------ SOURCE RECORDS
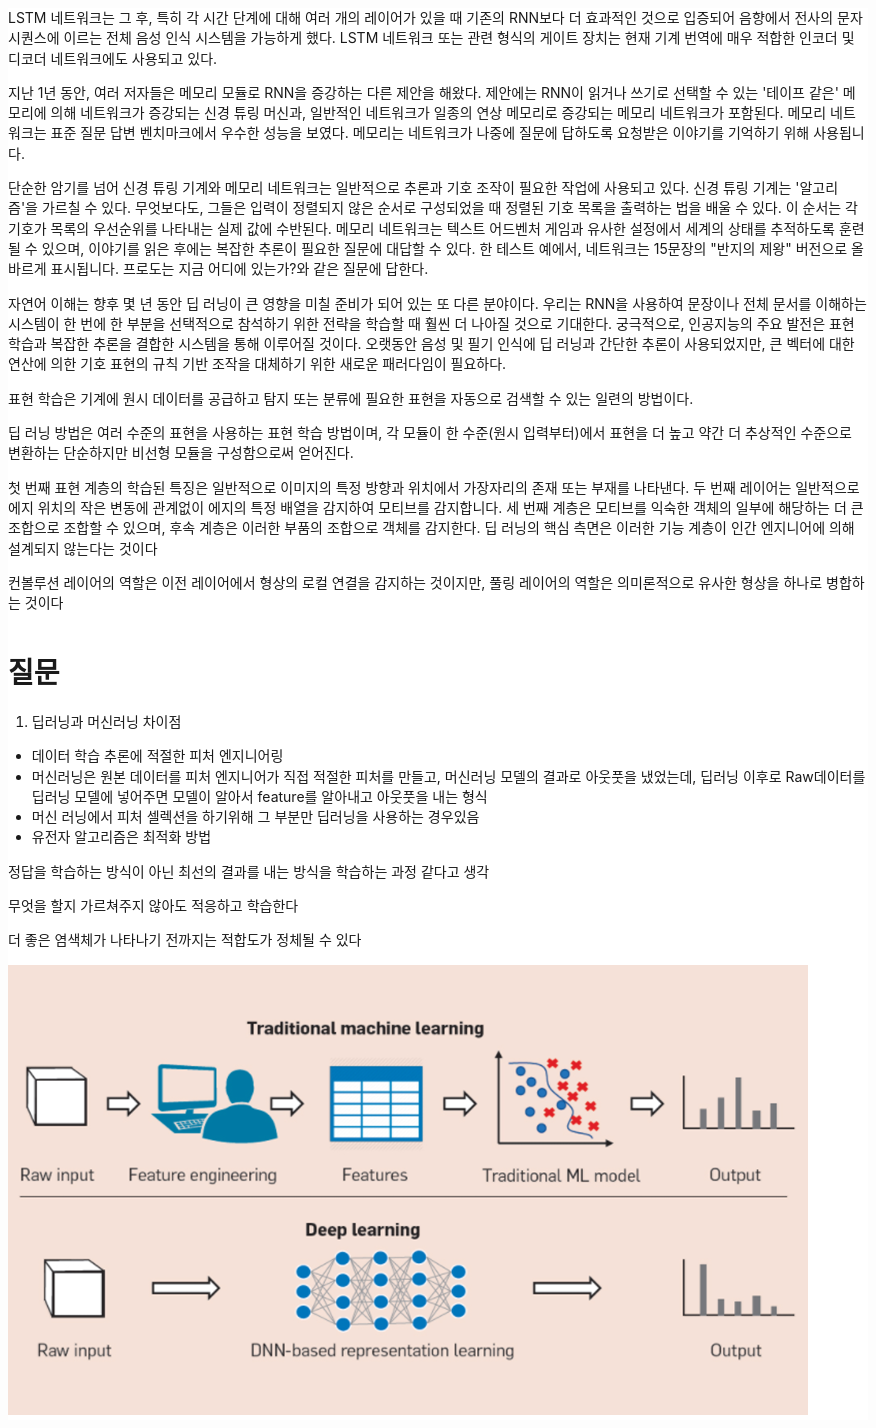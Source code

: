 LSTM 네트워크는 그 후, 특히 각 시간 단계에 대해 여러 개의 레이어가 있을 때 기존의 RNN보다 더 효과적인 것으로 입증되어 음향에서 전사의 문자 시퀀스에 이르는 전체 음성 인식 시스템을 가능하게 했다. LSTM 네트워크 또는 관련 형식의 게이트 장치는 현재 기계 번역에 매우 적합한 인코더 및 디코더 네트워크에도 사용되고 있다.

지난 1년 동안, 여러 저자들은 메모리 모듈로 RNN을 증강하는 다른 제안을 해왔다. 제안에는 RNN이 읽거나 쓰기로 선택할 수 있는 '테이프 같은' 메모리에 의해 네트워크가 증강되는 신경 튜링 머신과, 일반적인 네트워크가 일종의 연상 메모리로 증강되는 메모리 네트워크가 포함된다. 메모리 네트워크는 표준 질문 답변 벤치마크에서 우수한 성능을 보였다. 메모리는 네트워크가 나중에 질문에 답하도록 요청받은 이야기를 기억하기 위해 사용됩니다.

단순한 암기를 넘어 신경 튜링 기계와 메모리 네트워크는 일반적으로 추론과 기호 조작이 필요한 작업에 사용되고 있다. 신경 튜링 기계는 '알고리즘'을 가르칠 수 있다. 무엇보다도, 그들은 입력이 정렬되지 않은 순서로 구성되었을 때 정렬된 기호 목록을 출력하는 법을 배울 수 있다. 이 순서는 각 기호가 목록의 우선순위를 나타내는 실제 값에 수반된다. 메모리 네트워크는 텍스트 어드벤처 게임과 유사한 설정에서 세계의 상태를 추적하도록 훈련될 수 있으며, 이야기를 읽은 후에는 복잡한 추론이 필요한 질문에 대답할 수 있다. 한 테스트 예에서, 네트워크는 15문장의 "반지의 제왕" 버전으로 올바르게 표시됩니다. 프로도는 지금 어디에 있는가?와 같은 질문에 답한다.

자연어 이해는 향후 몇 년 동안 딥 러닝이 큰 영향을 미칠 준비가 되어 있는 또 다른 분야이다. 우리는 RNN을 사용하여 문장이나 전체 문서를 이해하는 시스템이 한 번에 한 부분을 선택적으로 참석하기 위한 전략을 학습할 때 훨씬 더 나아질 것으로 기대한다. 궁극적으로, 인공지능의 주요 발전은 표현 학습과 복잡한 추론을 결합한 시스템을 통해 이루어질 것이다. 오랫동안 음성 및 필기 인식에 딥 러닝과 간단한 추론이 사용되었지만, 큰 벡터에 대한 연산에 의한 기호 표현의 규칙 기반 조작을 대체하기 위한 새로운 패러다임이 필요하다.

표현 학습은 기계에 원시 데이터를 공급하고 탐지 또는 분류에 필요한 표현을 자동으로 검색할 수 있는 일련의 방법이다.

딥 러닝 방법은 여러 수준의 표현을 사용하는 표현 학습 방법이며, 각 모듈이 한 수준(원시 입력부터)에서 표현을 더 높고 약간 더 추상적인 수준으로 변환하는 단순하지만 비선형 모듈을 구성함으로써 얻어진다.

첫 번째 표현 계층의 학습된 특징은 일반적으로 이미지의 특정 방향과 위치에서 가장자리의 존재 또는 부재를 나타낸다. 두 번째 레이어는 일반적으로 에지 위치의 작은 변동에 관계없이 에지의 특정 배열을 감지하여 모티브를 감지합니다. 세 번째 계층은 모티브를 익숙한 객체의 일부에 해당하는 더 큰 조합으로 조합할 수 있으며, 후속 계층은 이러한 부품의 조합으로 객체를 감지한다. 딥 러닝의 핵심 측면은 이러한 기능 계층이 인간 엔지니어에 의해 설계되지 않는다는 것이다

컨볼루션 레이어의 역할은 이전 레이어에서 형상의 로컬 연결을 감지하는 것이지만, 풀링 레이어의 역할은 의미론적으로 유사한 형상을 하나로 병합하는 것이다

# 질문

1. 딥러닝과 머신러닝 차이점
- 데이터 학습 추론에 적절한 피처 엔지니어링
- 머신러닝은 원본 데이터를 피처 엔지니어가 직접 적절한 피처를 만들고, 머신러닝 모델의 결과로 아웃풋을 냈었는데, 딥러닝 이후로 Raw데이터를 딥러닝 모델에 넣어주면 모델이 알아서 feature를 알아내고 아웃풋을 내는 형식
- 머신 러닝에서 피처 셀렉션을 하기위해 그 부분만 딥러닝을 사용하는 경우있음
- 유전자 알고리즘은 최적화 방법

정답을 학습하는 방식이 아닌 최선의 결과를 내는 방식을 학습하는 과정 같다고 생각

무엇을 할지 가르쳐주지 않아도 적응하고 학습한다

더 좋은 염색체가 나타나기 전까지는 적합도가 정체될 수 있다

![Deep%20Learning%20f21ab2c754634a39ab18135e6158a042/Untitled.png](Deep%20Learning%20f21ab2c754634a39ab18135e6158a042/Untitled.png)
------------
ASSIGNED TASK
Going back over the entries above, copy word for word every line from the one that has "컨볼루션 레이어의 역할은" on through the one that has "- 머신러닝은 원본 데이터를".

RESULT
컨볼루션 레이어의 역할은 이전 레이어에서 형상의 로컬 연결을 감지하는 것이지만, 풀링 레이어의 역할은 의미론적으로 유사한 형상을 하나로 병합하는 것이다

# 질문

1. 딥러닝과 머신러닝 차이점
- 데이터 학습 추론에 적절한 피처 엔지니어링
- 머신러닝은 원본 데이터를 피처 엔지니어가 직접 적절한 피처를 만들고, 머신러닝 모델의 결과로 아웃풋을 냈었는데, 딥러닝 이후로 Raw데이터를 딥러닝 모델에 넣어주면 모델이 알아서 feature를 알아내고 아웃풋을 내는 형식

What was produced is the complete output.